There’s no suggestion here (nor anywhere else in the address) that North Korea’s “hard-line policies” have anything to do with the continuing conflict, or that there is any need for the North to change its political culture. Here’s Kobia’s explanation for why no progress toward reunification was made back in the bad old 1980s:
The Tozanso consultation organized by the CCIA of the WCC in 1984 was held in a most difficult time for Korean churches to discuss openly the issue of Korean reunification. When WCC’s active engagement in the Korean peace and reunification process began in the 1980s, South Korea was under a military dictatorship and was experiencing rampant human rights violations. Due to the Cold War, the Korean peninsula was in the grip of militarization and the arms race. There were deliberate and systematic efforts to create enemy images which demonized the other. Any discussion of reunification at that time was considered an offence to Korean society. The National Security Law was used to suppress people’s movement and their aspirations for justice, peace and reunification on the pretext of safeguarding national security. Some participants invited to Tozanso failed to turn up because of fear of the consequences they would have to face under the draconian National Security Law.
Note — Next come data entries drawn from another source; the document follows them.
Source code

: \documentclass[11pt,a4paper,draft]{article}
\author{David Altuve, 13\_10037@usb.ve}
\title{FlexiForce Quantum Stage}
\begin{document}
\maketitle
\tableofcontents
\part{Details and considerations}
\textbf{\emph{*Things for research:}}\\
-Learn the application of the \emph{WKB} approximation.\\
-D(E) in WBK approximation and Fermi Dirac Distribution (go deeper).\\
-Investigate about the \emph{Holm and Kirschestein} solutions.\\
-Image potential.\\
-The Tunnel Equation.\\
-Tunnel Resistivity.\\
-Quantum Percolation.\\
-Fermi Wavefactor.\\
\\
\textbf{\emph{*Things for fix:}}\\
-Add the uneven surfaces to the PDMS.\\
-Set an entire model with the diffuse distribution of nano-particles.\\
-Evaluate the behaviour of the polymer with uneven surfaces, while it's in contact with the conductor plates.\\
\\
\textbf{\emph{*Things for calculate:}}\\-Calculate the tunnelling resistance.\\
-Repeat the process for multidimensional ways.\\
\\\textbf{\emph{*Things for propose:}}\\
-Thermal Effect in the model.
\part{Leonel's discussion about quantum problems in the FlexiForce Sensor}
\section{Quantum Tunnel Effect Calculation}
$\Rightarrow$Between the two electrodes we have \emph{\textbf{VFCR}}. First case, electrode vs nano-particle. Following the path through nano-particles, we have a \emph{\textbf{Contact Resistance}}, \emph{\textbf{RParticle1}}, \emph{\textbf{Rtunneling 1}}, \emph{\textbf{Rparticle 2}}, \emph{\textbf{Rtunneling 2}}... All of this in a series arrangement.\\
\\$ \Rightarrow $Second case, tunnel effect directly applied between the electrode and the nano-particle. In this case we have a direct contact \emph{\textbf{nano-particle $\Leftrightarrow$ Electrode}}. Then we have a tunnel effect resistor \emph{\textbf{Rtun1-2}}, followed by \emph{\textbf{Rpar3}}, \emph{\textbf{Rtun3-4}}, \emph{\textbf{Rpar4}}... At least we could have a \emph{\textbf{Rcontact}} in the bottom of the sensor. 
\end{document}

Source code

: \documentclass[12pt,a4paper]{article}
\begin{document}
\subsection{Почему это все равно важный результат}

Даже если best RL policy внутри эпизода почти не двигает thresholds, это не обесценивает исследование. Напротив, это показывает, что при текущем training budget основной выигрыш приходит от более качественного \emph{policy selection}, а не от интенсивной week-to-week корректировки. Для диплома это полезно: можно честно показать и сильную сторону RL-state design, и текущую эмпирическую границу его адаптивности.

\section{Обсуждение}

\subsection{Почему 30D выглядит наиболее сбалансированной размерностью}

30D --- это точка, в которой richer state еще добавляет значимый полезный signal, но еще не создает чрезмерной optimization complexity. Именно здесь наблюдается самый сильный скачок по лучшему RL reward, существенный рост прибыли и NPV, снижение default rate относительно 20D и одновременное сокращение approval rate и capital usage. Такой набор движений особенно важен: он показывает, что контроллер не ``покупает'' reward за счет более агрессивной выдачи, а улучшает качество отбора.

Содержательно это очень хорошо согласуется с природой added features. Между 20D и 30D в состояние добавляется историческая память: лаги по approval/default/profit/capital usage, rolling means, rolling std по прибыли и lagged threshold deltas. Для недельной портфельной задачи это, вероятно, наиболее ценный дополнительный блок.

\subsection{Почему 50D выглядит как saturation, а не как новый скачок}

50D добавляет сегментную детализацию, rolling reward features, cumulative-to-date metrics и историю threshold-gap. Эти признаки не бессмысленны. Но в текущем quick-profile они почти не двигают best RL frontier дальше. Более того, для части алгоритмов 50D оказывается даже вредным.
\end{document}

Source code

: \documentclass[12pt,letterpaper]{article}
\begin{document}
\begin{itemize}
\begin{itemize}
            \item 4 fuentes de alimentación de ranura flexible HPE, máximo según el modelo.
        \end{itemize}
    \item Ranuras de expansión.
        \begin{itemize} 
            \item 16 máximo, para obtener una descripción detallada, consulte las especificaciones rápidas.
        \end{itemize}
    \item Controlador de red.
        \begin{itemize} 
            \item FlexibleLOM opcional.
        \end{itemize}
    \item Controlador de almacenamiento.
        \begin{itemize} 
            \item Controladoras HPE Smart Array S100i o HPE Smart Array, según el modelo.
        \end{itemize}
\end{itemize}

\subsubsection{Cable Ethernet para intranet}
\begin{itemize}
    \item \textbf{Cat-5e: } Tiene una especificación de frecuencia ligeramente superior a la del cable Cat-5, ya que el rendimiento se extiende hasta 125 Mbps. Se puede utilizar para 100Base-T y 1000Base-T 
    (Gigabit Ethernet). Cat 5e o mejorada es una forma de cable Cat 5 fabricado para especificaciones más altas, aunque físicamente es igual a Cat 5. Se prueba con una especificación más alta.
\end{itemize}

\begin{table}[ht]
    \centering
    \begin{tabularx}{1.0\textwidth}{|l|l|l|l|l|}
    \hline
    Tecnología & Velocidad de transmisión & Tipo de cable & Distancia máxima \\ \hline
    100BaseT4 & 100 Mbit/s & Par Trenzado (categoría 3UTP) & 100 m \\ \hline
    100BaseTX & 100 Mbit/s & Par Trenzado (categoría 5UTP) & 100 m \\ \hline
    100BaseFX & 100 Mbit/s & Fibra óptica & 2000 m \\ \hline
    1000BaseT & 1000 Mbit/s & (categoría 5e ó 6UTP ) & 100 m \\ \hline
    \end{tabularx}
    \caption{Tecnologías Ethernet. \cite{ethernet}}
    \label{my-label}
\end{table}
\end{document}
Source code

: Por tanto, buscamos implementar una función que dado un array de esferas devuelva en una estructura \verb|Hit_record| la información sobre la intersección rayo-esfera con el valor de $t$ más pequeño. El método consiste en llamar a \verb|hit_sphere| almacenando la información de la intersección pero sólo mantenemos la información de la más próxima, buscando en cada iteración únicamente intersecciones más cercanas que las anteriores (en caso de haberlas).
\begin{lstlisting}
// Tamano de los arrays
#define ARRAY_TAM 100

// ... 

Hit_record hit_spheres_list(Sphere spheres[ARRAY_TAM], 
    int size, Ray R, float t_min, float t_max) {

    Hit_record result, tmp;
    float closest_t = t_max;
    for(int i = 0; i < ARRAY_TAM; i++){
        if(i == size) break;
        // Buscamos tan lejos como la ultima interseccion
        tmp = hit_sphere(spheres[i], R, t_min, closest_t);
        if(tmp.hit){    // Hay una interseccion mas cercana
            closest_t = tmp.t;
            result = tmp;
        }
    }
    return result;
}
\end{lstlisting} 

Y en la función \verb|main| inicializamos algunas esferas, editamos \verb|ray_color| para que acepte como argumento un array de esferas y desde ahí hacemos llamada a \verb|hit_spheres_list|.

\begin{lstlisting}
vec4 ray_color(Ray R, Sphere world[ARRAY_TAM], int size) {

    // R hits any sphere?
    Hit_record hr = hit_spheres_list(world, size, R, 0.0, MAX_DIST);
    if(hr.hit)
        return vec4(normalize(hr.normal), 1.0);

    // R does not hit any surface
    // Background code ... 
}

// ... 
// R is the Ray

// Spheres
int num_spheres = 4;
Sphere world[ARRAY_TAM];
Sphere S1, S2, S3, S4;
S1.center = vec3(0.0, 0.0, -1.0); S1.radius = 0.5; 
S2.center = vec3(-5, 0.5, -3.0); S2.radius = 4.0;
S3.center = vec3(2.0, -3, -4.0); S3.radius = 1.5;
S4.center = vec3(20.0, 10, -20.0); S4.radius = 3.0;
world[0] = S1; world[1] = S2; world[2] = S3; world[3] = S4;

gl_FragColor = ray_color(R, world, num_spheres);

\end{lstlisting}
Once again, the blinders are truly incredible. The problem was that South Korea was under a military dictatorship! Not that the North was similarly shackled in its approach to the South, or that people might have feared for their lives if they’d advocated reunification on the basis of democratization in the entire peninsula.
All in all, this speech is one of the most astounding proofs of the degeneration of at least the leadership of the World Council of Churches. Whether Kobia’s successor will be any better is yet to be seen, but it’s hard to believe there’s anywhere to go but up.